2016Snapshot: Paul Weimer
An ex-pat New Yorker living in Minnesota, Paul Weimer has been reading sci-fi and fantasy for over 30 years. An avid and enthusiastic amateur photographer, blogger and podcaster, Paul primarily contributes to the Skiffy and Fanty Show as blogger and podcaster, and the SFF Audio podcast, as well as other places. If you’ve spent any time reading about SFF online, you’ve probably read one of his blog comments or tweets (he’s @PrinceJvstin).
You’ve got a story coming out soon in Fox Spirit Books’ Eve of War – congrats! What’s it about and how does it feel to be in this anthology?
Actually the anthology is out now! The Eve of War anthology, a follow up to the TALES OF EVE anthology, looks at women in combat and war.
My story is called “The Crossing” and is a low fantasy sword and sorcery fantasy about a commander faced with the difficulty of defending a kingdom already on the ropes against an enemy that…well, that would be telling.
How does it feel to be in such an anthology? I don’t write enough fiction, and my fictional path is much slower than my non-fictional path. So it feels good, very good, to be in an anthology with the likes of Juliet McKenna and Adrian Tchiaovsky, among many other worthies.
A lot of people were sad to see SF Signal close, a venue that you had a lot to do with and which Australians often felt supported by. How are you feeling about this change, and has it actually changed the way you interact with or think about the SF scene yet?
I am still coming to terms with the loss of SF Signal. It was sudden and surprising, even to those of us relatively on the inside. I had been part of SF Signal for over 6 years at the time of its closing. Although The Functional Nerds had been the first venue to, in the words of Hamilton, to give me my shot, it is at SF Signal that my voice found audience, with Americans, Europeans, and as you say, Australians. And in turn, especially through Mind Melds, I became more connected with people across the world.
I do feel that the loss of that major venue has changed my voice, somewhat, and its a void in the community. SF Signal WAS a major clearinghouse for a lot of SF news and information, as well as having features of its own. Not having it there as a hub has made my personal mission of linking stuff on the internet a little harder, and its made me realize how fragile this community can be when a major venue goes silent.
As part of SF Signal you wrote essays and engaged in the genre really thoughtfully. Do you have plans to keep doing so?
As a matter of fact, YES. I’ve written one essay already for Tor.com, and I am also doing work for BN Sci Fi. And of course, I write reviews and columns for Skiffy and Fanty. SF Signal’s departure from the scene means that my work is more spread out, but looking at my to-be-written pile, it’s not reduced. If anything, I have more to write than ever!
What Australian work have you loved recently?
Although they came out a few years ago, I’ve been delving into the early Pellinor novels of Alison Croggon (recommended to me by author Courtney Schafer).
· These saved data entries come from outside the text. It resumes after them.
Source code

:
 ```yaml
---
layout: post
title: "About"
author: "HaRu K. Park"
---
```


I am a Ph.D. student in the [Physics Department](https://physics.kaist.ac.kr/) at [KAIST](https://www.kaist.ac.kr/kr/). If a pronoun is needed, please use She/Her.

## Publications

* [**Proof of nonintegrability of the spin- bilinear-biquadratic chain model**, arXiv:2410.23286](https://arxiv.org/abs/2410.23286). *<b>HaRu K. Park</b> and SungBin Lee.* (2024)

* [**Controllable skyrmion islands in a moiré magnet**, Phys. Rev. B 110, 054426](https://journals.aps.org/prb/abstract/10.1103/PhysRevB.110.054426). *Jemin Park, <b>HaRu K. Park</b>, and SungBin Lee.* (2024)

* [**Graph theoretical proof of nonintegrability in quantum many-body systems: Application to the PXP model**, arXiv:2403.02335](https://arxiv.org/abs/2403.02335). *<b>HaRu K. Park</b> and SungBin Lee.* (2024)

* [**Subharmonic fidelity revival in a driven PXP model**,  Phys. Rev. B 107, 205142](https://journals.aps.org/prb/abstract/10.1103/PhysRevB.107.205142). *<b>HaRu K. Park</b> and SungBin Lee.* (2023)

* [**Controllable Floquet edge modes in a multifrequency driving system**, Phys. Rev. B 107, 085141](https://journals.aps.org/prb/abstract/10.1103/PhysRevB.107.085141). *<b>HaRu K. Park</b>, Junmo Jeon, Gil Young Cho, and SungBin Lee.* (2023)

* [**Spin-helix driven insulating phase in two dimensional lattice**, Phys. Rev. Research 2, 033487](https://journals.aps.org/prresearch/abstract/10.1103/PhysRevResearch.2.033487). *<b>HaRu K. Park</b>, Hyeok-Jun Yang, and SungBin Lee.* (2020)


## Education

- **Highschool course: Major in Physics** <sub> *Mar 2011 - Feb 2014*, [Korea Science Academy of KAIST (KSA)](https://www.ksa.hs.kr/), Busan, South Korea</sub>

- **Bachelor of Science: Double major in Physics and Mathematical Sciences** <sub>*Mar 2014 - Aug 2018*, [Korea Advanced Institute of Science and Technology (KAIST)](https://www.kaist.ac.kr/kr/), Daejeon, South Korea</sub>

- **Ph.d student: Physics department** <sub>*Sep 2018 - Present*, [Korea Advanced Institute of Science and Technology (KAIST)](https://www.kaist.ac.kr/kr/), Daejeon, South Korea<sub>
I’m happy to broaden my horizons, as most of the fantasy I’ve read out of Australia has been by men (Ian Irvine in particular). So as part of my mission to read more women and support women writers, getting in an Australia connection keeps me up on the work at the antipodes.
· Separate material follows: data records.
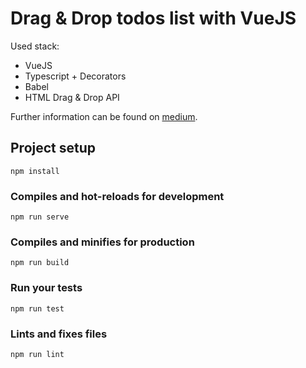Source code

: # Drag & Drop todos list with VueJS

Used stack: 
 - VueJS
 - Typescript + Decorators 
 - Babel
 - HTML Drag & Drop API 

Further information can be found on [medium](https://medium.com/@kasadawa/new-2019-creating-draggable-list-with-vuejs-2c141ccaed60?source=friends_link&sk=550ecc55d7d4adcfbc59891ce4bdd997).

## Project setup
```
npm install
```

### Compiles and hot-reloads for development
```
npm run serve
```

### Compiles and minifies for production
```
npm run build
```

### Run your tests
```
npm run test
```

### Lints and fixes files
```
npm run lint
```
Also in that vein, there is fantastist Ben Peek, whose The Godless and Leviathan’s Blood are extremely interesting epic fantasy. How can I, map lover and digital map maker, resist a book with a cartographer as a main character?
Does the anthology work of Jonathan Strahan count? If so, I have been lately extremely enjoying his anthology work like Reach for Infinity and his Best of the Year series, and I am looking forward to digging into his big fat anthology on Alastair Reynolds soon.
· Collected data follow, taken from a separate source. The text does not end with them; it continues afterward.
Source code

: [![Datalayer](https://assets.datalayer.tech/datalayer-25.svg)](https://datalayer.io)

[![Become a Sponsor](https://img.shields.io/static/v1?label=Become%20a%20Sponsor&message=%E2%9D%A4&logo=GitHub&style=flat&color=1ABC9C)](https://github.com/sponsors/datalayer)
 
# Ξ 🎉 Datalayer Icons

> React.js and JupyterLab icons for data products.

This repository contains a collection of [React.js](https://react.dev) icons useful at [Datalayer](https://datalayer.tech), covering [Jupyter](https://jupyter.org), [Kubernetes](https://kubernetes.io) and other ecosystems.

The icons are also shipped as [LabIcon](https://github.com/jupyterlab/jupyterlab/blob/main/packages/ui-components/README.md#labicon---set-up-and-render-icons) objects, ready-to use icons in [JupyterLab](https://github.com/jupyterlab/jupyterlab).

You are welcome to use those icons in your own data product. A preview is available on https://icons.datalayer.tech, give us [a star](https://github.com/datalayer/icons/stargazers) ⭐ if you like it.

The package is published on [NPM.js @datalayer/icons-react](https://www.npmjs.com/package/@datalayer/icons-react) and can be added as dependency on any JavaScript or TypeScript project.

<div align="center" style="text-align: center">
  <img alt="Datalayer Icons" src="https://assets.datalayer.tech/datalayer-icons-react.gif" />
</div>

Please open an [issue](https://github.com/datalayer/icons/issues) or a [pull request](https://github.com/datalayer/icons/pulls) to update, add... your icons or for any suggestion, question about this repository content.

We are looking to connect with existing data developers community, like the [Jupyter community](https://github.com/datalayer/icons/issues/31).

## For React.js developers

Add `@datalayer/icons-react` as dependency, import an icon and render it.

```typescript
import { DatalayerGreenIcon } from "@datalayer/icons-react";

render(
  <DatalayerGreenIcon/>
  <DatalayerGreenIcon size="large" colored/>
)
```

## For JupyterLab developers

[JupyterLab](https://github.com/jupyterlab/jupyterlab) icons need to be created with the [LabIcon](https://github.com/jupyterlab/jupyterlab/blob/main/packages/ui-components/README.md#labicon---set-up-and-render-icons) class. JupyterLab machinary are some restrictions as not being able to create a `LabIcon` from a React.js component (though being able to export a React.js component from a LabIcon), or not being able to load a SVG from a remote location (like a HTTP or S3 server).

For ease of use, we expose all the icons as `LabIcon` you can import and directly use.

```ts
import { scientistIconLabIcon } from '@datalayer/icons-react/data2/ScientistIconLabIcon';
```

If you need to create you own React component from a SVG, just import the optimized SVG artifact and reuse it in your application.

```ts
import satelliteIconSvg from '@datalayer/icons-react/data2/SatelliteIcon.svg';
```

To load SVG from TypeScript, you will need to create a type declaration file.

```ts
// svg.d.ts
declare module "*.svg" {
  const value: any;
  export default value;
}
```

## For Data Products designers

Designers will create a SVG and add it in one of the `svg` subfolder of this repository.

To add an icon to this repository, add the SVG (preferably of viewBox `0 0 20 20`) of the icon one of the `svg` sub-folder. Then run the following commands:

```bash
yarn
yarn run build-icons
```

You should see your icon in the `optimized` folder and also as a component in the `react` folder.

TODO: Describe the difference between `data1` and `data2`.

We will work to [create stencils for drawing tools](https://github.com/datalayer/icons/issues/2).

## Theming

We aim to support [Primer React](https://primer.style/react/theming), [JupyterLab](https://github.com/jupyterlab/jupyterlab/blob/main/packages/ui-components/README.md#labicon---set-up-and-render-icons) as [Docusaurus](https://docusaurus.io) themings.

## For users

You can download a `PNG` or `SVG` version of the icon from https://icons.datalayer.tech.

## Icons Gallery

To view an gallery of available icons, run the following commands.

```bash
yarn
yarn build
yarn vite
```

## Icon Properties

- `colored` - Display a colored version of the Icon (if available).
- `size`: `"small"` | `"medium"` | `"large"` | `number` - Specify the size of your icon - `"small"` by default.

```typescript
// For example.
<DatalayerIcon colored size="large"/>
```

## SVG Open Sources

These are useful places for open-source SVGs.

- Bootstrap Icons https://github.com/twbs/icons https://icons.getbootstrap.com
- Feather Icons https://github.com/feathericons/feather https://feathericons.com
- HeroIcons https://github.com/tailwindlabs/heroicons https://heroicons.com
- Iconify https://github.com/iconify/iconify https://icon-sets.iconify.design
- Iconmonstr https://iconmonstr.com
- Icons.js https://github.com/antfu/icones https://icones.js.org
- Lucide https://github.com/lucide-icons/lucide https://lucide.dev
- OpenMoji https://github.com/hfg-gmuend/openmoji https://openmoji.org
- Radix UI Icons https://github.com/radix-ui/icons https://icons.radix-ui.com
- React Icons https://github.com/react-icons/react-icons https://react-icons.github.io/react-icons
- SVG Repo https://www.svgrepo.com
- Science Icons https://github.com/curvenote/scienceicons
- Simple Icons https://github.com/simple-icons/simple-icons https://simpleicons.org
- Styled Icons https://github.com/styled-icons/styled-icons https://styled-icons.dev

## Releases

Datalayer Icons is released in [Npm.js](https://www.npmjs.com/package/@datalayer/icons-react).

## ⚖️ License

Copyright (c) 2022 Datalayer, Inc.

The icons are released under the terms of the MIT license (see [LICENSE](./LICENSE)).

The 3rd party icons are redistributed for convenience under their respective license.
Which author (living or dead) would you most like to sit next to on a long plane trip and why?
Long plane trips are not something I enjoy, and only take when I have no other choice (like my November trip to Rome, and my 2014 trip to London, and when I go to Helsinki next year). Being stuck inside a flying box is not my idea of a good time. So if I had an author to sit next to me and talk to, and keep my mind off of the rigors of plane travel, that would be most excellent. I’d want someone intelligent, well spoken and personable. And someone whose work I love, so that at the very least I can talk to the author about that. So I’d go with Octavia Butler.
Crossposted, along with all the other 2016 Snapshots, to the Snapshot blog.